Question

surface area of a cube is increasing at rate of 3.6 cm 2/s. find the rate at which its volume increases when length of side a is 10 cm​

Answer 1

ANSWER:

• The volume increases at a rate of 9 cm³/s.

GIVEN:

• Surface area of a cube is increasing at rate of 3.6 cm²/s.

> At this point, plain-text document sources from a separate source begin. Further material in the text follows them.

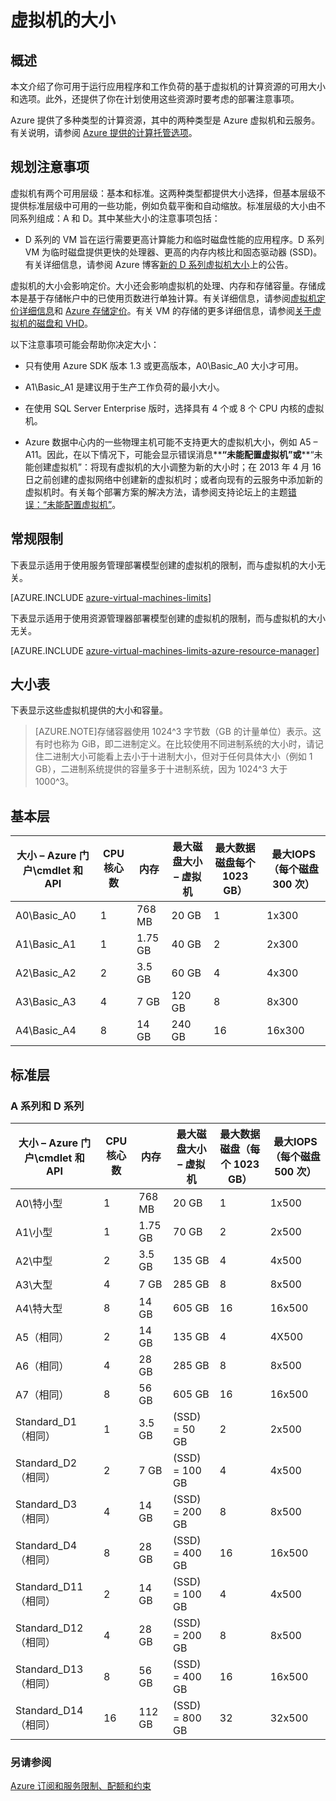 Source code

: <properties
	pageTitle="虚拟机大小"
	description="列出虚拟机的不同大小及其容量。"
	services="virtual-machines"
	documentationCenter=""
	authors="cynthn"
	manager="timlt"
	editor=""
	tags="azure-resource-manager,azure-service-management"/>

<tags
	ms.service="virtual-machines"
	ms.date="09/02/2015"
	wacn.date="01/21/2016"/>

# 虚拟机的大小

## 概述

本文介绍了你可用于运行应用程序和工作负荷的基于虚拟机的计算资源的可用大小和选项。此外，还提供了你在计划使用这些资源时要考虑的部署注意事项。

Azure 提供了多种类型的计算资源，其中的两种类型是 Azure 虚拟机和云服务。有关说明，请参阅 [Azure 提供的计算托管选项](/documentation/articles/fundamentals-application-models/)。

## 规划注意事项

虚拟机有两个可用层级：基本和标准。这两种类型都提供大小选择，但基本层级不提供标准层级中可用的一些功能，例如负载平衡和自动缩放。标准层级的大小由不同系列组成：A 和 D。其中某些大小的注意事项包括：

*   D 系列的 VM 旨在运行需要更高计算能力和临时磁盘性能的应用程序。D 系列 VM 为临时磁盘提供更快的处理器、更高的内存内核比和固态驱动器 (SSD)。有关详细信息，请参阅 Azure 博客[新的 D 系列虚拟机大小](http://azure.microsoft.com/blog/2014/09/22/new-d-series-virtual-machine-sizes/)上的公告。  

虚拟机的大小会影响定价。大小还会影响虚拟机的处理、内存和存储容量。存储成本是基于存储帐户中的已使用页数进行单独计算。有关详细信息，请参阅[虚拟机定价详细信息](/home/features/virtual-machines/#price)和 [Azure 存储定价](/home/features/storage/#price)。有关 VM 的存储的更多详细信息，请参阅[关于虚拟机的磁盘和 VHD](/documentation/articles/virtual-machines-disks-vhds)。

以下注意事项可能会帮助你决定大小：

*   只有使用 Azure SDK 版本 1.3 或更高版本，A0\\Basic\_A0 大小才可用。  

*   A1\\Basic\_A1 是建议用于生产工作负荷的最小大小。

*   在使用 SQL Server Enterprise 版时，选择具有 4 个或 8 个 CPU 内核的虚拟机。

*   Azure 数据中心内的一些物理主机可能不支持更大的虚拟机大小，例如 A5 – A11。因此，在以下情况下，可能会显示错误消息**<machine name>**“未能配置虚拟机”或**<machine name>**“未能创建虚拟机”：将现有虚拟机的大小调整为新的大小时；在 2013 年 4 月 16 日之前创建的虚拟网络中创建新的虚拟机时；或者向现有的云服务中添加新的虚拟机时。有关每个部署方案的解决方法，请参阅支持论坛上的主题[错误：“未能配置虚拟机”](https://social.msdn.microsoft.com/Forums/zh-CN/9693f56c-fcd3-4d42-850e-5e3b56c7d6be/error-failed-to-configure-virtual-machine-with-a5-a6-or-a7-vm-size?forum=WAVirtualMachinesforWindows)。

## 常规限制

下表显示适用于使用服务管理部署模型创建的虚拟机的限制，而与虚拟机的大小无关。

[AZURE.INCLUDE [azure-virtual-machines-limits](../includes/azure-virtual-machines-limits.md)]

下表显示适用于使用资源管理器部署模型创建的虚拟机的限制，而与虚拟机的大小无关。

[AZURE.INCLUDE [azure-virtual-machines-limits-azure-resource-manager](../includes/azure-virtual-machines-limits-azure-resource-manager.md)]

## 大小表

下表显示这些虚拟机提供的大小和容量。

>[AZURE.NOTE]存储容器使用 1024^3 字节数（GB 的计量单位）表示。这有时也称为 GiB，即二进制定义。在比较使用不同进制系统的大小时，请记住二进制大小可能看上去小于十进制大小，但对于任何具体大小（例如 1 GB），二进制系统提供的容量多于十进制系统，因为 1024^3 大于 1000^3。

## 基本层

|大小 – Azure 门户\\cmdlet 和 API|CPU 核心数|内存|最大磁盘大小 – 虚拟机|最大数据磁盘每个 1023 GB）|最大IOPS（每个磁盘 300 次）|
|---|---|---|---|---|---|
|A0\\Basic\_A0|1|768 MB|20 GB|1|1x300|
|A1\\Basic\_A1|1|1\.75 GB|40 GB|2|2x300|
|A2\\Basic\_A2|2|3\.5 GB|60 GB|4|4x300|
|A3\\Basic\_A3|4|7 GB|120 GB|8|8x300|
|A4\\Basic\_A4|8|14 GB|240 GB|16|16x300|

## 标准层
### A 系列和 D 系列

|大小 – Azure 门户\\cmdlet 和 API|CPU 核心数|内存|最大磁盘大小 – 虚拟机|最大数据磁盘（每个 1023 GB）|最大IOPS（每个磁盘 500 次）|
|---|---|---|---|---|---|
|A0\\特小型|1|768 MB|20 GB|1|1x500|
|A1\\小型|1|1\.75 GB|70 GB|2|2x500|
|A2\\中型|2|3\.5 GB|135 GB|4|4x500|
|A3\\大型|4|7 GB|285 GB|8|8x500|
|A4\\特大型|8|14 GB|605 GB|16|16x500|
|A5（相同）|2|14 GB|135 GB|4|4X500|
|A6（相同）|4|28 GB|285 GB|8|8x500|
|A7（相同）|8|56 GB|605 GB|16|16x500|
|Standard\_D1（相同）|1|3\.5 GB|(SSD) = 50 GB|2|2x500|
|Standard\_D2（相同）|2|7 GB|(SSD) = 100 GB|4|4x500|
|Standard\_D3（相同）|4|14 GB|(SSD) = 200 GB|8|8x500|
|Standard\_D4（相同）|8|28 GB|(SSD) = 400 GB|16|16x500|
|Standard\_D11（相同）|2|14 GB|(SSD) = 100 GB|4|4x500|
|Standard\_D12（相同）|4|28 GB|(SSD) = 200 GB|8|8x500|
|Standard\_D13（相同）|8|56 GB|(SSD) = 400 GB|16|16x500|
|Standard\_D14（相同）|16|112 GB|(SSD) = 800 GB|32|32x500|


### 另请参阅

[Azure 订阅和服务限制、配额和约束](/documentation/articles/azure-subscription-service-limits)

<!---HONumber=76-->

• Length of side a is 10 cm.

TO FIND:

• The rate at which its volume increases.

EXPLANATION:

Surface area of cube = 6a²

$\sf \dfrac{d}{dt}6a^{2} = 12a\left(\dfrac{da}{dt}\right)$

$\sf \dfrac{dS}{dt} = 12a\left(\dfrac{da}{dt}\right)$

$\sf \dfrac{dS}{dt} = 3.6 \ cm^{2} /s.$

$\sf 3.6 = 12a\left(\dfrac{da}{dt}\right)$

$\sf 0.3 = a\left(\dfrac{da}{dt}\right)$

$\sf \dfrac{0.3}{a} = \left(\dfrac{da}{dt}\right)$

Volume of cube = a³

$\sf \dfrac{dV}{dt} =\dfrac{d}{dt} {a}^{3}$

$\sf \dfrac{d}{dt} {a}^{3} = 3 {a}^{2} \left(\dfrac{da}{dt}\right)$

$\sf We\ know\ that\ \left(\dfrac{da}{dt}\right)=\dfrac{0.3}{a}$

$\sf \dfrac{dV}{dt} = 3 {a}^{2} \left(\dfrac{0.3}{a} \right)$

$\sf \dfrac{dV}{dt} = 3 a (0.3)$

$\sf \dfrac{dV}{dt} = (0.9)a$

a = 10 cm

$\sf \dfrac{dV}{dt} = (0.9)10$

$\sf \dfrac{dV}{dt} = 9 \ cm^3/s$

Hence the volume increases at a rate of 9 cm³/s.